5 min read

Local asymptotic minimax, and nearly-true models

I’ve written a bunch of times about nearly-true models. The idea is that you have some regression model for \(Y|X\) you’re trying to fit with data from a two-phase sample with known sampling probabilities \(\pi_i\) for individual \(i\). You know \(Y\) and some auxililary variables \(A\) for everyone, but you know \(X\) only for the subsample. If you had complete data, you’d fit a particular parametric model for \(Y|X\), with parameters \(\theta\) you’re interested in and nuisance parameters \(\eta\), call it \(P_{\theta,\eta}\).

You can assume

  • the sampling model: just that the sampling probabilities are known
  • the sampling+outcome model: that, in addition, \(Y|X\) truly follows \(P_{\theta,\eta}\)

Under only the sampling model, the best estimator of \(\theta\) is the optimal AIPW estimator \(\hat\theta_w\) : it weights the observations where we know \(X\) by probabilities based on \(\pi_i\) but adjusted using \(A\). Under the sampling+outcome models you can do better, and we’ll write \(\hat\theta_e\) for the semiparametric-efficient estimator.

I’m interested in how the estimators compare when the outcome model is nearly true. That is, the data actually come from a model \(Q\) which is close to \(P_{\theta,\eta}\) for some \((\theta,\eta)\), close enough that you wouldn’t be able to tell the difference given the amount of data you have. As \(n\) increases, you can tell the difference better, so \(Q\) needs to move closer: we have a sequence \(Q_n\) contiguous to the ‘nearly true’ \(P_n=P_{\theta_0,\eta_0}\).

I’m defining the ‘true’ value of \(\theta\) as the value you would estimate with complete data, where the two estimators agree. What I’ve shown in the past is that (for large enough \(n\)) you can always find \(Q_n\) where the outcome model can’t be reliably rejected but where \(\hat\theta_w\) has higher mean squared error than \(\hat\theta_e\)

The standard theoretical result in this direction is the local asymptotic minimax theorem. Here’s the version from van der Vaart & Wellner’s book

3.11.5 Theorem (Minimax theorem). Let the sequence of experiments \((X_n,{\cal A}_n, P_{n,h} :h\in H)\) be asymptotically normal and the sequence of parameters \(\kappa_n(h)\) be regular. Suppose a tight, Borel measurable Gaussian element \(G\), as in the statement of the convolution theorem, exists. Then for every asymptotically \(B'\)-measurable estimator sequence \(T_n\) and \(\tau(B')\)-subconvex function \(\ell\), \[\sup_{I\subset H} \liminf_{n\to\infty}\sup_{h\in I}E_{h\star}[r_n(T_n-\kappa_n(h))]\geq E[\ell(G)]\] Here the first supremum is taken over all finite subsets \(I\) of \(H\).

That might need a little translation. \(H\) is the model space, which is a (possibly infinite-dimensional) vector space. \(P_{n,h}\) is a way to define a distribution near some distribution \(P\); think of it as being different by \(h/\sqrt{n}\).
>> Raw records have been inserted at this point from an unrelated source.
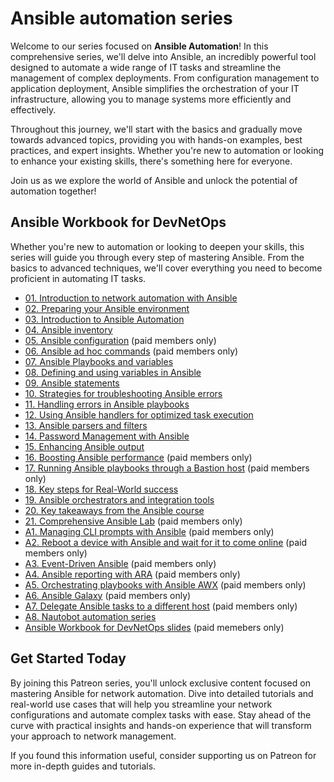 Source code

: # Ansible automation series

Welcome to our series focused on **Ansible Automation**! In this comprehensive series, we'll delve into Ansible, an incredibly powerful tool designed to automate a wide range of IT tasks and streamline the management of complex deployments. From configuration management to application deployment, Ansible simplifies the orchestration of your IT infrastructure, allowing you to manage systems more efficiently and effectively.

Throughout this journey, we'll start with the basics and gradually move towards advanced topics, providing you with hands-on examples, best practices, and expert insights. Whether you're new to automation or looking to enhance your existing skills, there's something here for everyone.

Join us as we explore the world of Ansible and unlock the potential of automation together!

## Ansible Workbook for DevNetOps

Whether you're new to automation or looking to deepen your skills, this series will guide you through every step of mastering Ansible. From the basics to advanced techniques, we'll cover everything you need to become proficient in automating IT tasks.

* [01. Introduction to network automation with Ansible](https://www.patreon.com/posts/108909067)
* [02. Preparing your Ansible environment](https://www.patreon.com/posts/108960424)
* [03. Introduction to Ansible Automation](https://www.patreon.com/posts/108961368)
* [04. Ansible inventory](https://www.patreon.com/posts/109014399)
* [05. Ansible configuration](https://www.patreon.com/posts/109398567) (paid members only)
* [06. Ansible ad hoc commands](https://www.patreon.com/posts/109110222) (paid members only)
* [07. Ansible Playbooks and variables](https://www.patreon.com/posts/109844619)
* [08. Defining and using variables in Ansible](https://www.patreon.com/posts/109846061)
* [09. Ansible statements](https://www.patreon.com/posts/111918170)
* [10. Strategies for troubleshooting Ansible errors](https://www.patreon.com/posts/112219183)
* [11. Handling errors in Ansible playbooks](https://www.patreon.com/posts/112423659)
* [12. Using Ansible handlers for optimized task execution](https://www.patreon.com/posts/112431507/)
* [13. Ansible parsers and filters](https://www.patreon.com/posts/112609724)
* [14. Password Management with Ansible](https://www.patreon.com/posts/114699180)
* [15. Enhancing Ansible output](https://www.patreon.com/posts/114700214)
* [16. Boosting Ansible performance](https://www.patreon.com/posts/112734638) (paid members only)
* [17. Running Ansible playbooks through a Bastion host](https://www.patreon.com/posts/112735645) (paid members only)
* [18. Key steps for Real-World success](https://www.patreon.com/posts/113343374)
* [19. Ansible orchestrators and integration tools](https://www.patreon.com/posts/114741859)
* [20. Key takeaways from the Ansible course](https://www.patreon.com/posts/114697261)
* [21. Comprehensive Ansible Lab](https://www.patreon.com/posts/114693719) (paid members only)
* [A1. Managing CLI prompts with Ansible](https://www.patreon.com/posts/123082401) (paid members only)
* [A2. Reboot a device with Ansible and wait for it to come online](https://www.patreon.com/posts/123083385) (paid members only)
* [A3. Event-Driven Ansible](https://www.patreon.com/posts/123986566) (paid members only)
* [A4. Ansible reporting with ARA](https://www.patreon.com/posts/123963177) (paid members only)
* [A5. Orchestrating playbooks with Ansible AWX](https://www.patreon.com/posts/123375703) (paid members only)
* [A6. Ansible Galaxy](https://www.patreon.com/posts/124129133) (paid members only)
* [A7. Delegate Ansible tasks to a different host](https://www.patreon.com/posts/123912656) (paid members only)
* [A8. Nautobot automation series](https://www.patreon.com/posts/nautobot-series-107863147)
* [Ansible Workbook for DevNetOps slides](https://www.patreon.com/posts/114697569) (paid memebers only)

## Get Started Today

By joining this Patreon series, you'll unlock exclusive content focused on mastering Ansible for network automation. Dive into detailed tutorials and real-world use cases that will help you streamline your network configurations and automate complex tasks with ease. Stay ahead of the curve with practical insights and hands-on experience that will transform your approach to network management.

If you found this information useful, consider supporting us on Patreon for more in-depth guides and tutorials.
In our setting \(r_n=\sqrt{n}\); it says how fast everything needs to scale to be just interesting different. The parameters \(\kappa_n(h)\) are the parameters you’re interested in: in our case, \(\kappa_n(h)\) is the ‘true’ value of \(\theta\) for the distribution \(P_{n,h}\). We can tiptoe past the measurability assumption, because we’re not Jon Wellner, and \(\tau(B')\)-subconvex function in our case is just the Euclidean squared error – the point of having more generality in the theorem is to show that the result isn’t something weird about squared-error loss. \(E_h\) is the expectation under \(P_{n,h}\) and \(E\) is the expectation under the limiting \(P\). Finally, \(G\) is the limiting Normal distribution of the efficient estimator in whatever model we’re working in.

If we were working in a parametric model you could take \(I\) to be a ball of some radius \(\delta\), and the result would then say that for any \(\delta_n\to\infty\) there’s some sequence of \(P_{n,h}\) at distances \(\delta_n/\sqrt{n}\) from \(P\) where the mean squared error of \(T_n\) is asymptotically no better than it is for the efficient estimator. That is, \(T_n\) can’t be better than the efficient estimator uniformly even over very small neighbourhoods of a point. For technical reasons you can’t use balls of small radius as small neighbourhoods in the infinite-dimensional case, but the idea is the same.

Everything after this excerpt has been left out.